Financial Research Corp. of Boston, a mutual fund tracking and consulting firm, made the same analogy in a report it issued last month. FRC likened the current market in Europe to that of the U.S. in the mid 1980s. European mutual fund distribution now is approximately 75 percent based on the sale of proprietary products, said Charlie Bevis, an analyst for FRC. Banks alone account for about 77 percent of fund distribution in Europe, with insurers accounting for most of the balance, Bevis said.
In 10 years, FRC expects proprietary sales will account for only 40 percent of the market. Fund supermarket sales, now nonexistent, should constitute perhaps five percent of fund sales in five years, Bevis said.
The dominance of proprietary fund sales is attributable in part to the absence of advanced securities technology, according to fund executives and consultants. In the U.K. and continental Europe, much of the book-keeping and trade settlement that supports mutual fund sales and redemptions is done manually, executives said. Banks have sold only their own funds in part because the lack of an industry-wide settlement system made selling outside funds difficult, executives said.
The UK's mutual fund - or unit trust - industry is combating that settlement problem. This summer, a U.K. fund industry trade group, the Association of Unit Trusts and Investment Funds of London, is expected to take the first step toward automating the securities trading systems that make rapid settlement of fund transactions possible. The automated system, known as the Electronic Message Exchange, ultimately will automate a clearing and settlement process that now often is done manually, according to fund executives and consultants.
"That's a very big development for us because we know that the industry is moving into the 20th century, if not the 21st century," said Richard Wastcoat, a managing director for Fidelity in London.
Technology is not the only change that is making supermarkets possible in the U.K. Investors there and in continental Europe increasingly are seeking choice from those who sell funds, according to executives.

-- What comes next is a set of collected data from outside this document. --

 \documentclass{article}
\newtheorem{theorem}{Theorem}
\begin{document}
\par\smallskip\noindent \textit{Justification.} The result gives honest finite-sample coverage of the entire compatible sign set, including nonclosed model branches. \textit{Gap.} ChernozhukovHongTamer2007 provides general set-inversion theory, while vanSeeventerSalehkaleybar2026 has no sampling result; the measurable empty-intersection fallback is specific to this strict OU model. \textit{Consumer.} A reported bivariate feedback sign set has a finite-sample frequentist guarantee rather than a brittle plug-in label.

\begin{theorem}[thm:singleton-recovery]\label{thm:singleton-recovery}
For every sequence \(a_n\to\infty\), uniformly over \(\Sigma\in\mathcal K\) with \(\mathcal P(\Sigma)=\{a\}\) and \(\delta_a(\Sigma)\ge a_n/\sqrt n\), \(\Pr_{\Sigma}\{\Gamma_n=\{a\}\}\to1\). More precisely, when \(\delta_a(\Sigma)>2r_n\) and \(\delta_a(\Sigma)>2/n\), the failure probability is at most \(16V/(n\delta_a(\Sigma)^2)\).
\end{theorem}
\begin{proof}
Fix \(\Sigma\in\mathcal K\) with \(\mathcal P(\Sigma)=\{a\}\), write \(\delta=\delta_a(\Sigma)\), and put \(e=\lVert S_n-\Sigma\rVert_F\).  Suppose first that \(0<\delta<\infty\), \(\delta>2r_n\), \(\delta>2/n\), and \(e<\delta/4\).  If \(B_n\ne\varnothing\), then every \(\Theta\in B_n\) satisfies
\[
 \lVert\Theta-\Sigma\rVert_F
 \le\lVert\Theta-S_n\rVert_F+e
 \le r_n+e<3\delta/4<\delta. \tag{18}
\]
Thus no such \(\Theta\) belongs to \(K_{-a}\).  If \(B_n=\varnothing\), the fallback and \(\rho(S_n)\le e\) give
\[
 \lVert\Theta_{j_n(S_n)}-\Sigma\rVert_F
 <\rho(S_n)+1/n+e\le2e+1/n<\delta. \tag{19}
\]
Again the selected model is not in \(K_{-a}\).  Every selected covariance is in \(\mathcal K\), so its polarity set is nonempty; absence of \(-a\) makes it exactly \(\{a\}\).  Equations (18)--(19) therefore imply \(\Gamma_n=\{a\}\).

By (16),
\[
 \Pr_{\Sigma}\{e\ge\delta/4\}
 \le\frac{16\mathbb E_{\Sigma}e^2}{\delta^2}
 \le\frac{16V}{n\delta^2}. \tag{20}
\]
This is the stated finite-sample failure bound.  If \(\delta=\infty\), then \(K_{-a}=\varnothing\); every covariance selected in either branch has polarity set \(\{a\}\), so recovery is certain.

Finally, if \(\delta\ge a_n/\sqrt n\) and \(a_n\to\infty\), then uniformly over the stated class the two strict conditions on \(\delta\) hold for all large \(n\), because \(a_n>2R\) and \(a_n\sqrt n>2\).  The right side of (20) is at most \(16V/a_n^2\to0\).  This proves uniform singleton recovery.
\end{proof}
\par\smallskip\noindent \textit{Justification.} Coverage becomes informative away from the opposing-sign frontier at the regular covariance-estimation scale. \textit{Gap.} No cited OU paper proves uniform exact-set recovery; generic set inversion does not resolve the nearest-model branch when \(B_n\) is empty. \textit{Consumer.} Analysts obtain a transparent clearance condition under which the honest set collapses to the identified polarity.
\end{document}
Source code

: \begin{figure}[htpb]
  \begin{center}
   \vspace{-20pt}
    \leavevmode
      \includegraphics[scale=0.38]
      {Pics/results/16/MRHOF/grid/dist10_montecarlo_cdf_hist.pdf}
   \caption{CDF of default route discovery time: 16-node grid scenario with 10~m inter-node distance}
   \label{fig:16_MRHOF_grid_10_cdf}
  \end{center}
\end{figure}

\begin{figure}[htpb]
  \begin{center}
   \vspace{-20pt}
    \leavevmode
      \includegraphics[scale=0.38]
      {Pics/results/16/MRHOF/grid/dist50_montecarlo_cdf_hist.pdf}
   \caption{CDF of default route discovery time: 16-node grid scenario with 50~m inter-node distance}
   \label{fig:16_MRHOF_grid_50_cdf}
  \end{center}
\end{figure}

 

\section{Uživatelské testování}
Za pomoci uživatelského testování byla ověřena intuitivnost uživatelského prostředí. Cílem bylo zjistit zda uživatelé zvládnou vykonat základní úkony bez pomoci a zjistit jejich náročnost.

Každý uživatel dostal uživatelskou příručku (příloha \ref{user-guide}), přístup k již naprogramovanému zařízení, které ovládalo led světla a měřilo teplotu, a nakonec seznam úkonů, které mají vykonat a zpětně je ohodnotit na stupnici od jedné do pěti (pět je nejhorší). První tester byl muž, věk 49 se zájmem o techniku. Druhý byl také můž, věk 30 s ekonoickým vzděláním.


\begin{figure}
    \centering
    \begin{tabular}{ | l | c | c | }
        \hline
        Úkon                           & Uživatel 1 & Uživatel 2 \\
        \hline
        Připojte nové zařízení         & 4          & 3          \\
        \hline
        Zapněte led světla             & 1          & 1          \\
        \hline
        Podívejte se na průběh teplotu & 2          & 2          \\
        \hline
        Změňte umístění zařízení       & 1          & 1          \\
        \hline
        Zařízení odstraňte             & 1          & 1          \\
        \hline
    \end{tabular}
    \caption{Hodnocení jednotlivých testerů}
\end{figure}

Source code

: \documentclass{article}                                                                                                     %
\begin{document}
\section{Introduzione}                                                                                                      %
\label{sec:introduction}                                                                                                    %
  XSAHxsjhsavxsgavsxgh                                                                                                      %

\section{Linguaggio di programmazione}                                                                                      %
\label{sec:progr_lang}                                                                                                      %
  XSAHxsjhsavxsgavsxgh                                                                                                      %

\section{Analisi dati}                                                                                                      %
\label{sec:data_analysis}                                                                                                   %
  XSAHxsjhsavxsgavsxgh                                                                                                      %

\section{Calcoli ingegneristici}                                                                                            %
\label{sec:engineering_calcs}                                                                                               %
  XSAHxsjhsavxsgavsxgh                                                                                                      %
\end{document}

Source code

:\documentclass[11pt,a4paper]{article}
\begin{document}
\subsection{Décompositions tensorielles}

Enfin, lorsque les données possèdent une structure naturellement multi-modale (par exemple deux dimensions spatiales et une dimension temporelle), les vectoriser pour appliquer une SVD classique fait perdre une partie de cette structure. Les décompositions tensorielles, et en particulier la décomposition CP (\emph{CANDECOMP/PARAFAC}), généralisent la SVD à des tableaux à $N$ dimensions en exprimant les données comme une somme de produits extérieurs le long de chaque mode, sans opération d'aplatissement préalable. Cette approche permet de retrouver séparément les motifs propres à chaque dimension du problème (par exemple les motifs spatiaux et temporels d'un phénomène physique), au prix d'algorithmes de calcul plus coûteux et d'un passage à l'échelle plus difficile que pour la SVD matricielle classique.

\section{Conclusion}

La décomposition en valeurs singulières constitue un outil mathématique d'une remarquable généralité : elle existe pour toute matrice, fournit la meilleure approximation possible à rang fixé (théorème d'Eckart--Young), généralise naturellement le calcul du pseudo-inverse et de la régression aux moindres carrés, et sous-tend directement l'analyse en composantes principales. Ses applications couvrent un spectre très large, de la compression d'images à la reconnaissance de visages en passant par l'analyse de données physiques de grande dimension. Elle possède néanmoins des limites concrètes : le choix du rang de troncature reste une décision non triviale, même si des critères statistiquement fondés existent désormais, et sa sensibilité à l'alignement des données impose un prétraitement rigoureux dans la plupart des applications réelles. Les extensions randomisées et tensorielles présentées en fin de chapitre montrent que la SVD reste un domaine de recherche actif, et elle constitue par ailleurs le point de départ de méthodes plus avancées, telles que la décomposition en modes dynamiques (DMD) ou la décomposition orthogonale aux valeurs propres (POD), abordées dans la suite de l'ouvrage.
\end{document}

In continental Europe, for example, some banks that sell funds now are seeking out widely-recognized funds to sell, said Stanley Bronisz, managing director for Pioneer Fonds Marketing of Munich, part of the Pioneer Management Corp. of Boston. The banks want to offer recognized funds along with their own proprietary funds, Bronisz said.
Now banks are saying, "we want a piece of that action too," Bronisz said. "They recognize the draw of it."
There is at least one additional hurdle for supermarkets, however. In the U.K and continental Europe, direct sales make up a small piece of mutual fund sales, executives said. FRC estimated that the direct market constitutes only about one percent of sales, Bevis said. Supermarkets must change that, at least to the point that there is sufficient interest to justify the expense of building a fund supermarket.
"The no-load concept has not really arrived," Kinsman said.
Nevertheless, Schwab and Fidelity have little doubt that there is an appetite for sales over the Internet. There was a dramatic increase in online trading last year in the U.K, Kinsman said. That was driven by strong equity markets, especially for technology companies, he said.
Fidelity believes that, with improved technology, the spread of the Internet and existing demographics, the market for a mutual fund supermarket will be sufficient to make the business worthwhile, Wastcoat said.
"I think the outlook is very bright," Wastcoat said.